In the words of John Masefield, engraved on the epitaph for Munnings in St. Paul's Cathedral: “Oh friend, how very lovely are the things/The English things, you helped us to perceive.” It is a measure of the span of the monarch's reign that one of the final commissions executed by Munnings, actually not part of this quite marvellous exhibition, was of the young Queen with her finest racehorse, Aureole, before the 1954 Coronation Cup at Epsom—almost a year to the day after her own coronation. And to many admirers, Munnings will forever preserve the quintessence of an England never to be retrieved: pastoral, sporting and very beautiful.

Even in his own day, Munnings was a bulwark of tradition, with a notorious distaste for the artistic experimentation of contemporaries. His own modernity was confined to designation as a “British Impressionist”, and instead he extends a native tradition as our greatest equestrian painter since Stubbs.

So while this may be a busy time of year for Newmarket's professional community, its members must beg, borrow or steal whatever time they can to seize this quietly historic opportunity right on their doorstep. Some of the exhibits in 'A Life of His Own', after all, have never previously been disclosed to public view.

What a living piece of history, for instance, is the depiction of Humorist and Steve Donoghue being led onto the track for the 1921 Derby, loaned from a private collection. In his autobiography Munnings recalled making a study of the horse at Charles Morton's yard, on a sunny Sunday soon after his success, a scheduled run at Royal Ascot having been abandoned after he burst blood vessels in a gallop. Munnings and Morton then shared a couple of bottles of the celebratory champagne sent to Letcombe Bassett by Humorist's owner, Jack Joel, and after lunch the artist succumbed to the shade of a yew on the lawn. The next thing he knew, he was being woken by Morton's “pretty little wife—far younger than he—looking like Ophelia in Hamlet, wringing her hands” and crying out that Humorist was dead.

Then Morton himself appeared, his phlegm undiminished either by the champagne or the death of a Derby winner. He told Munnings to follow him into the yard for “a sight you won't see again as long as you live.” He threw open the door to Humorist's stall, and there he lay in the straw, one eye still open. There was blood everywhere. “Well,” said his trainer quietly. “There lies fifty thousand pounds' worth!”

Yet we today retain the priceless privilege of seeing the horse preserved in his vital glory by one of the great eyes ever to have united artist and horseman.

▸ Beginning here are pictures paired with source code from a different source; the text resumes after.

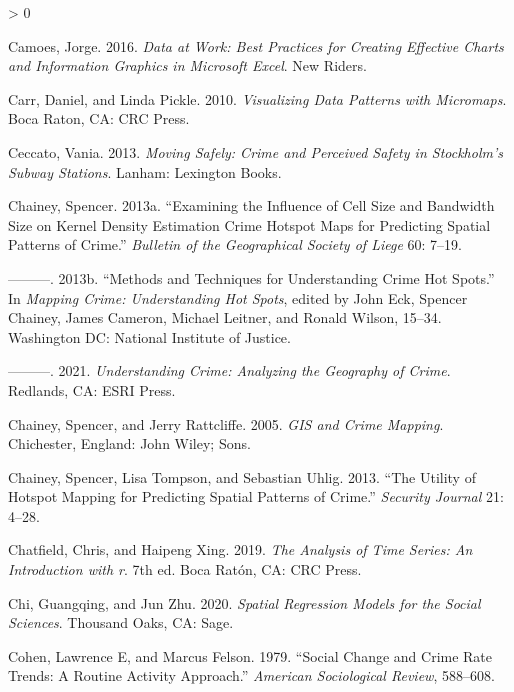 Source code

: \documentclass[
  krantz2]{krantz}
\newlength{\cslhangindent}
\newenvironment{CSLReferences}[2] %
 {%
  \setlength{\parindent}{0pt}
  \ifodd #1 \everypar{\setlength{\hangindent}{\cslhangindent}}\ignorespaces\fi
  \ifnum #2 > 0
  \setlength{\parskip}{#2\baselineskip}
  \fi
 }%
 {}
\begin{document}
\begin{CSLReferences}{1}{0}
\leavevmode\hypertarget{ref-Camoes_2016}{}%
Camoes, Jorge. 2016. \emph{Data at Work: Best Practices for Creating Effective Charts and Information Graphics in Microsoft Excel}. New Riders.

\leavevmode\hypertarget{ref-Carr_2010}{}%
Carr, Daniel, and Linda Pickle. 2010. \emph{Visualizing Data Patterns with Micromaps}. Boca Raton, CA: CRC Press.

\leavevmode\hypertarget{ref-Ceccato_2013}{}%
Ceccato, Vania. 2013. \emph{Moving Safely: Crime and Perceived Safety in Stockholm's Subway Stations}. Lanham: Lexington Books.

\leavevmode\hypertarget{ref-Chainey_2013a}{}%
Chainey, Spencer. 2013a. {``Examining the Influence of Cell Size and Bandwidth Size on Kernel Density Estimation Crime Hotspot Maps for Predicting Spatial Patterns of Crime.''} \emph{Bulletin of the Geographical Society of Liege} 60: 7--19.

\leavevmode\hypertarget{ref-Chainey_2013b}{}%
---------. 2013b. {``Methods and Techniques for Understanding Crime Hot Spots.''} In \emph{Mapping Crime: Understanding Hot Spots}, edited by John Eck, Spencer Chainey, James Cameron, Michael Leitner, and Ronald Wilson, 15--34. Washington DC: National Institute of Justice.

\leavevmode\hypertarget{ref-Chainey_2021}{}%
---------. 2021. \emph{Understanding Crime: Analyzing the Geography of Crime}. Redlands, CA: ESRI Press.

\leavevmode\hypertarget{ref-Chainey_2005}{}%
Chainey, Spencer, and Jerry Rattcliffe. 2005. \emph{GIS and Crime Mapping}. Chichester, England: John Wiley; Sons.

\leavevmode\hypertarget{ref-Chainey_2008}{}%
Chainey, Spencer, Lisa Tompson, and Sebastian Uhlig. 2013. {``The Utility of Hotspot Mapping for Predicting Spatial Patterns of Crime.''} \emph{Security Journal} 21: 4--28.

\leavevmode\hypertarget{ref-Chatfield_2019}{}%
Chatfield, Chris, and Haipeng Xing. 2019. \emph{The Analysis of Time Series: An Introduction with r}. 7th ed. Boca Ratón, CA: CRC Press.

\leavevmode\hypertarget{ref-Chi_2020}{}%
Chi, Guangqing, and Jun Zhu. 2020. \emph{Spatial Regression Models for the Social Sciences}. Thousand Oaks, CA: Sage.

\leavevmode\hypertarget{ref-Cohen_1979}{}%
Cohen, Lawrence E, and Marcus Felson. 1979. {``Social Change and Crime Rate Trends: A Routine Activity Approach.''} \emph{American Sociological Review}, 588--608.


\end{CSLReferences}
\end{document}
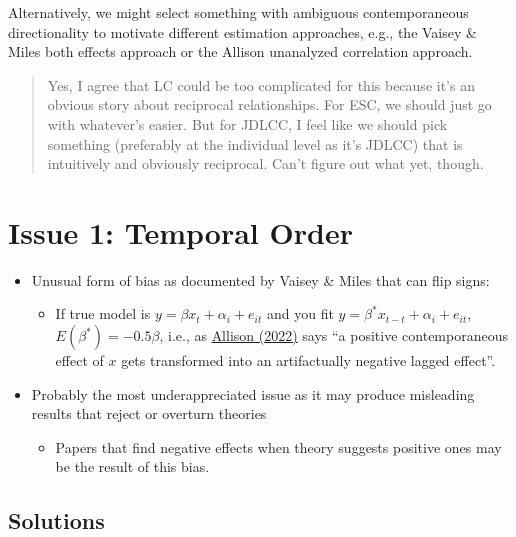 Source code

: \documentclass[
  letterpaper,
  DIV=11,
  numbers=noendperiod]{scrartcl}
\providecommand{\tightlist}{%
  \setlength{\itemsep}{0pt}\setlength{\parskip}{0pt}}\usepackage{longtable,booktabs,array}
\begin{document}
Alternatively, we might select something with ambiguous contemporaneous
directionality to motivate different estimation approaches, e.g., the
Vaisey \& Miles both effects approach or the Allison unanalyzed
correlation approach.

\begin{quote}
Yes, I agree that LC could be too complicated for this because it's an
obvious story about reciprocal relationships. For ESC, we should just go
with whatever's easier. But for JDLCC, I feel like we should pick
something (preferably at the individual level as it's JDLCC) that is
intuitively and obviously reciprocal. Can't figure out what yet, though.
\end{quote}

\section{Issue 1: Temporal Order}\label{issue-1-temporal-order}

\begin{itemize}
\tightlist
\item
  Unusual form of bias as documented by Vaisey \& Miles that can flip
  signs:

  \begin{itemize}
  \tightlist
  \item
    If true model is \(y = \beta x_t + \alpha_i + e_{it}\) and you fit
    \(y = \beta^* x_{t-t} + \alpha_i + e_{it}\),
    \(E(\beta^*) = -0.5\beta\), i.e., as
    \href{https://statisticalhorizons.com/getting-the-lags-right-a-new-solution/}{Allison
    (2022)} says ``a positive contemporaneous effect of \(x\) gets
    transformed into an artifactually negative lagged effect''.
  \end{itemize}
\item
  Probably the most underappreciated issue as it may produce misleading
  results that reject or overturn theories

  \begin{itemize}
  \tightlist
  \item
    Papers that find negative effects when theory suggests positive ones
    may be the result of this bias.
  \end{itemize}
\end{itemize}

\subsection{Solutions}\label{solutions}
\end{document}
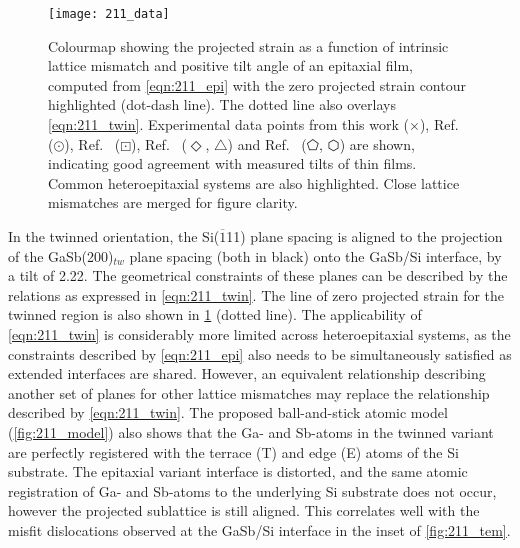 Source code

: \begin{figure}
 \centering \texttt{[image: 211\_data]}
 \caption[Colourmap of tilt and intrinsic lattice mismatch of thin films on 211 substrates]{\label{fig:211_data}Colourmap showing the projected strain as a function of intrinsic lattice mismatch and positive tilt angle of an epitaxial film, computed from \cref{eqn:211_epi} with the zero projected strain contour highlighted (dot-dash line).
  The dotted line also overlays \cref{eqn:211_twin}.
  Experimental data points from this work (\(\times\)), Ref.~ (\(\odot\)), Ref.~ (\(\boxdot\)), Ref.~ (\(\Diamond\), \(\bigtriangleup\)) and Ref.~ (\(\pentagon\), \(\varhexagon\)) are shown, indicating good agreement with measured tilts of thin films.
  Common heteroepitaxial systems are also highlighted.
  Close lattice mismatches are merged for figure clarity.}
\end{figure}

In the twinned orientation, the Si(\(\overline{1}\)11) plane spacing is aligned to the projection of the GaSb(200)\(_{tw}\) plane spacing (both in black) onto the GaSb/Si interface, by a tilt of 2.22\degree{}.
The geometrical constraints of these planes can be described by the relations as expressed in \cref{eqn:211_twin}.
The line of zero projected strain for the twinned region is also shown in \cref{fig:211_data} (dotted line).
The applicability of \cref{eqn:211_twin} is considerably more limited across heteroepitaxial systems, as the constraints described by \cref{eqn:211_epi} also needs to be simultaneously satisfied as extended interfaces are shared.
However, an equivalent relationship describing another set of planes for other lattice mismatches may replace the relationship described by \cref{eqn:211_twin}.
The proposed ball-and-stick atomic model (\cref{fig:211_model}) also shows that the Ga- and Sb-atoms in the twinned variant are perfectly registered with the terrace (T) and edge (E) atoms of the Si substrate.
The epitaxial variant interface is distorted, and the same atomic registration of Ga- and Sb-atoms to the underlying Si substrate does not occur, however the projected sublattice is still aligned.
This correlates well with the misfit dislocations observed at the GaSb/Si interface in the inset of \cref{fig:211_tem}.

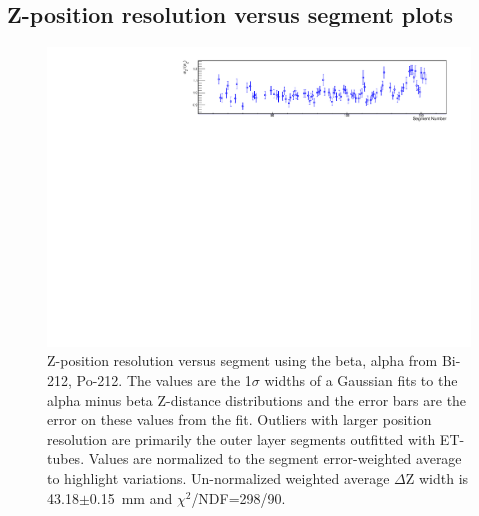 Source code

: \subsection{Z-position resolution versus segment plots}
\begin{figure}[!h]
\centering
\includegraphics[width=1.05\textwidth]{figures/PubBiPo212dZWidthvsCell.pdf}
\caption{\label{fig:ZresvsCell212}Z-position resolution versus segment using the beta, alpha from Bi-212, Po-212. The values are the 1$\sigma$ widths of a Gaussian fits to the alpha minus beta Z-distance distributions and the error bars are the error on these values from the fit. Outliers with larger position resolution are primarily the outer layer segments outfitted with ET-tubes. Values are normalized to the segment error-weighted average to highlight variations. Un-normalized weighted average $\Delta$Z width is 43.18$\pm$0.15~mm and $\chi^2$/NDF=298/90.}
\end{figure}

Munnings invited Donoghue to his Chelsea studio to complete his prepared study of Humorist, seating him on a wooden prop in the famous black silks and scarlet cap; and he then made a social document of the background, with newspapers wind-strewn across the turf and a crowd hemmed between rails and tents and bookmakers' signs.

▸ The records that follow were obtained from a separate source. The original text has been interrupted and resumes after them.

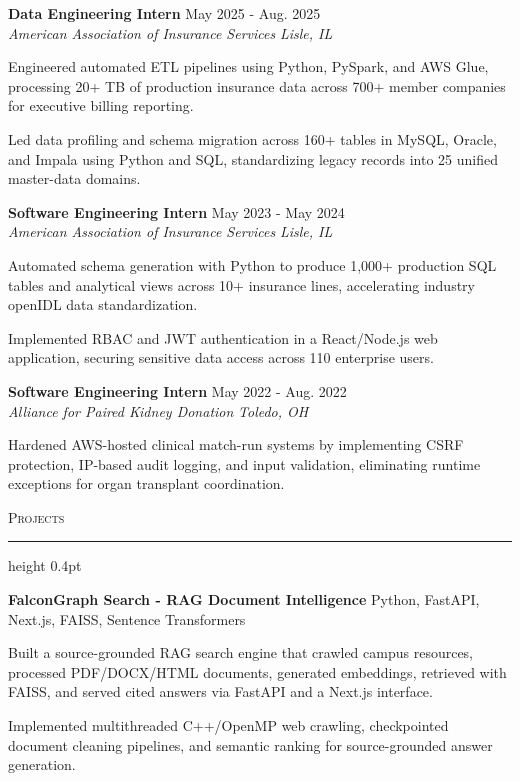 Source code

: \documentclass[letterpaper,11pt]{article}
\newcommand{\resumesection}[1]{%
  \par\vspace{2pt}%
  {\large\scshape #1}\par\vspace{2pt}%
  \hrule height 0.4pt\vspace{2pt}%
}
\newcommand{\resumeSubheading}[4]{
  \textbf{#1} \hfill #2\\
  \textit{#3} \hfill \textit{#4}
}
\newcommand{\projectHeading}[2]{
  \textbf{#1} \hfill #2
}
\begin{document}
\resumeSubheading
{Data Engineering Intern}{May 2025 - Aug. 2025}
{American Association of Insurance Services}{Lisle, IL}
\begin{tightitemize}
  \item Engineered automated ETL pipelines using Python, PySpark, and AWS Glue, processing 20+ TB of production insurance data across 700+ member companies for executive billing reporting.
  \item Led data profiling and schema migration across 160+ tables in MySQL, Oracle, and Impala using Python and SQL, standardizing legacy records into 25 unified master-data domains.
\end{tightitemize}

\resumeSubheading
{Software Engineering Intern}{May 2023 - May 2024}
{American Association of Insurance Services}{Lisle, IL}
\begin{tightitemize}
  \item Automated schema generation with Python to produce 1,000+ production SQL tables and analytical views across 10+ insurance lines, accelerating industry openIDL data standardization.
  \item Implemented RBAC and JWT authentication in a React/Node.js web application, securing sensitive data access across 110 enterprise users.
\end{tightitemize}

\resumeSubheading
{Software Engineering Intern}{May 2022 - Aug. 2022}
{Alliance for Paired Kidney Donation}{Toledo, OH}
\begin{tightitemize}
  \item Hardened AWS-hosted clinical match-run systems by implementing CSRF protection, IP-based audit logging, and input validation, eliminating runtime exceptions for organ transplant coordination.
\end{tightitemize}

\resumesection{Projects}
\projectHeading{FalconGraph Search - RAG Document Intelligence}{Python, FastAPI, Next.js, FAISS, Sentence Transformers}
\begin{tightitemize}
  \item Built a source-grounded RAG search engine that crawled campus resources, processed PDF/DOCX/HTML documents, generated embeddings, retrieved with FAISS, and served cited answers via FastAPI and a Next.js interface.
  \item Implemented multithreaded C++/OpenMP web crawling, checkpointed document cleaning pipelines, and semantic ranking for source-grounded answer generation.
\end{tightitemize}
\end{document}
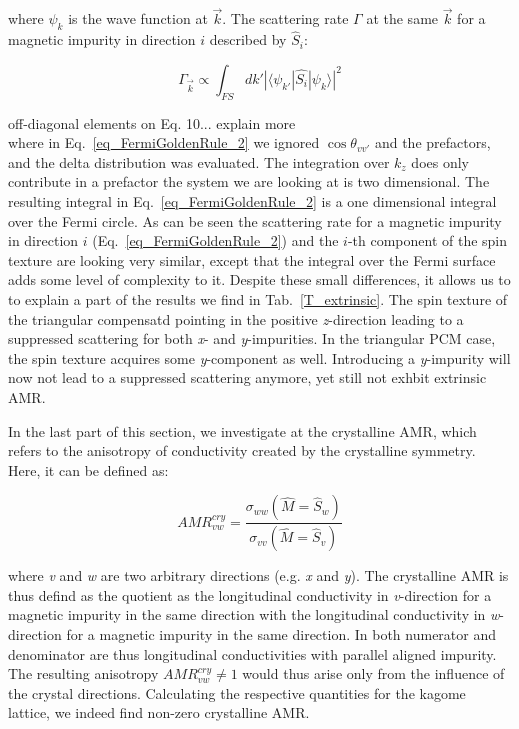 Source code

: \documentclass[prb,showpacs,amsmath,amssymb,superscriptaddress,twocolumn,floatfix]{revtex4-1}
\begin{document}
where $\psi_k$ is the wave function at $\vec{k}$. The scattering rate $\Gamma$ at the same $\vec{k}$ for a magnetic impurity in direction $i$ described by $\hat{S}_i$:

\begin{equation}	
	{\Gamma_{\vec{k}}} \propto \int_{FS} dk' |\langle \psi_{k'} |\hat{S_i}|\psi_k \rangle|^2
	\label{eq_FermiGoldenRule_2}
\end{equation}

{\color{red} off-diagonal elements on Eq. 10... explain more}\\
where in Eq.~\ref{eq_FermiGoldenRule_2} we ignored $\cos \theta_{vv'}$ and the prefactors, and the delta distribution was evaluated. The integration over $k_z$ does only contribute in a prefactor the system we are looking at is two dimensional. The resulting integral in Eq.~\ref{eq_FermiGoldenRule_2} is a one dimensional integral over the Fermi circle. As can be seen the scattering rate for a magnetic impurity in direction $i$ (Eq.~\ref{eq_FermiGoldenRule_2}) and the $i$-th component of the spin texture are looking very similar, except that the integral over the Fermi surface adds some level of complexity to it. Despite these small differences, it allows us to to explain a part of the results we find in Tab.~\ref{T_extrinsic}. The spin texture of the triangular compensatd pointing in the positive \textit{z}-direction leading to a suppressed scattering for both \textit{x}- and \textit{y}-impurities. In the triangular PCM case, the spin texture acquires some \textit{y}-component as well. Introducing a \textit{y}-impurity will now not lead to a suppressed scattering anymore, yet still not exhbit extrinsic AMR.

In the last part of this section, we investigate at the crystalline AMR, which refers to the anisotropy of conductivity created by the crystalline symmetry. Here, it can be defined as:

\begin{equation}
	AMR^{cry}_{vw} = \frac{\sigma_{ww} (\hat{M} = \hat{S}_w)}{\sigma_{vv} (\hat{M} = \hat{S}_v)}
\end{equation}

where \textit{v} and \textit{w} are two arbitrary directions (e.g. \textit{x} and \textit{y}). The crystalline AMR is thus defind as the quotient as the longitudinal conductivity in \textit{v}-direction for a magnetic impurity in the same direction with the longitudinal conductivity in \textit{w}-direction for a magnetic impurity in the same direction. In both numerator and denominator are thus longitudinal conductivities with parallel aligned impurity. The resulting anisotropy $AMR^{cry}_{vw} \neq 1$ would thus arise only from the influence of the crystal directions. Calculating the respective quantities for the kagome lattice, we indeed find non-zero crystalline AMR.
\end{document}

This exhibition, expertly curated by Katherine Field for the Palace House-based British Sporting Art Trust, encompasses some 40 works—not just oils, but also watercolours, drawings and sculpture—spanning 60 years of the artist's career, from recording the East Anglian country life of his youth to presidency of the Royal Academy. They incorporate samples of every stage in between: the Canadian Cavalry at war, the hunting field, landscapes, pageantry.

But Turf aficionados will especially prize the social documentation incidental to all this timeless art—as, for instance, the 1938 twin portrait of breed-shaping stallions Hyperion and Fairway for the 17th Earl of Derby, their grooms completing the serenity and veracity of the scene much after the fashion of Stubbs; or the casually attired, hatless riders following their dapper guv'nor onto the gallops against a summer sky of high cloud.

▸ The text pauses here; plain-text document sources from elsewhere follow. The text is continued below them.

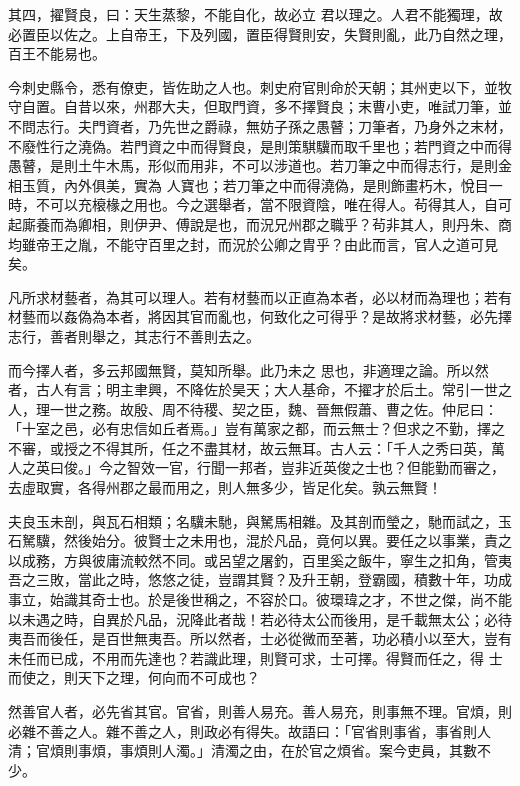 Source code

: \begin{pinyinscope}
 其四，擢賢良，曰：天生蒸黎，不能自化，故必立
 君以理之。人君不能獨理，故必置臣以佐之。上自帝王，下及列國，置臣得賢則安，失賢則亂，此乃自然之理，百王不能易也。



 今刺史縣令，悉有僚吏，皆佐助之人也。刺史府官則命於天朝；其州吏以下，並牧守自置。自昔以來，州郡大夫，但取門資，多不擇賢良；末曹小吏，唯試刀筆，並不問志行。夫門資者，乃先世之爵祿，無妨子孫之愚瞽；刀筆者，乃身外之末材，不廢性行之澆偽。若門資之中而得賢良，是則策騏驥而取千里也；若門資之中而得愚瞽，是則土牛木馬，形似而用非，不可以涉道也。若刀筆之中而得志行，是則金相玉質，內外俱美，實為
 人寶也；若刀筆之中而得澆偽，是則飾畫朽木，悅目一時，不可以充榱椽之用也。今之選舉者，當不限資陰，唯在得人。茍得其人，自可起廝養而為卿相，則伊尹、傅說是也，而況兄州郡之職乎？茍非其人，則丹朱、商均雖帝王之胤，不能守百里之封，而況於公卿之胄乎？由此而言，官人之道可見矣。



 凡所求材藝者，為其可以理人。若有材藝而以正直為本者，必以材而為理也；若有材藝而以姦偽為本者，將因其官而亂也，何致化之可得乎？是故將求材藝，必先擇志行，善者則舉之，其志行不善則去之。



 而今擇人者，多云邦國無賢，莫知所舉。此乃未之
 思也，非適理之論。所以然者，古人有言；明主聿興，不降佐於昊天；大人基命，不擢才於后土。常引一世之人，理一世之務。故殷、周不待稷、契之臣，魏、晉無假蕭、曹之佐。仲尼曰：「十室之邑，必有忠信如丘者焉。」豈有萬家之都，而云無士？但求之不勤，擇之不審，或授之不得其所，任之不盡其材，故云無耳。古人云：「千人之秀曰英，萬人之英曰俊。」今之智效一官，行聞一邦者，豈非近英俊之士也？但能勤而審之，去虛取實，各得州郡之最而用之，則人無多少，皆足化矣。孰云無賢！



 夫良玉未剖，與瓦石相類；名驥未馳，與駑馬相雜。及其剖而瑩之，馳而試之，玉
 石駑驥，然後始分。彼賢士之未用也，混於凡品，竟何以異。要任之以事業，責之以成務，方與彼庸流較然不同。或呂望之屠釣，百里奚之飯牛，寧生之扣角，管夷吾之三敗，當此之時，悠悠之徒，豈謂其賢？及升王朝，登霸國，積數十年，功成事立，始識其奇士也。於是後世稱之，不容於口。彼環瑋之才，不世之傑，尚不能以未遇之時，自異於凡品，況降此者哉！若必待太公而後用，是千載無太公；必待夷吾而後任，是百世無夷吾。所以然者，士必從微而至著，功必積小以至大，豈有未任而已成，不用而先達也？若識此理，則賢可求，士可擇。得賢而任之，得
 士而使之，則天下之理，何向而不可成也？



 然善官人者，必先省其官。官省，則善人易充。善人易充，則事無不理。官煩，則必雜不善之人。雜不善之人，則政必有得失。故語曰：「官省則事省，事省則人清；官煩則事煩，事煩則人濁。」清濁之由，在於官之煩省。案今吏員，其數不少。




\end{pinyinscope}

Munnings did much of this work in a studio converted from the last rubbing house on the Heath, a remote outpost near the end of the Devil's Dyke, working “in perfect silence but for the songs of skylarks.” Here he consented to a final racehorse portrait in 1951, having renounced such commissions after learning from Sun Chariot some years previously, “for the last time, the folly of attempting to paint racehorses.” What a benediction that he took so long to discover that folly, and not just for the town that welcomes him back to its midst for the next few days.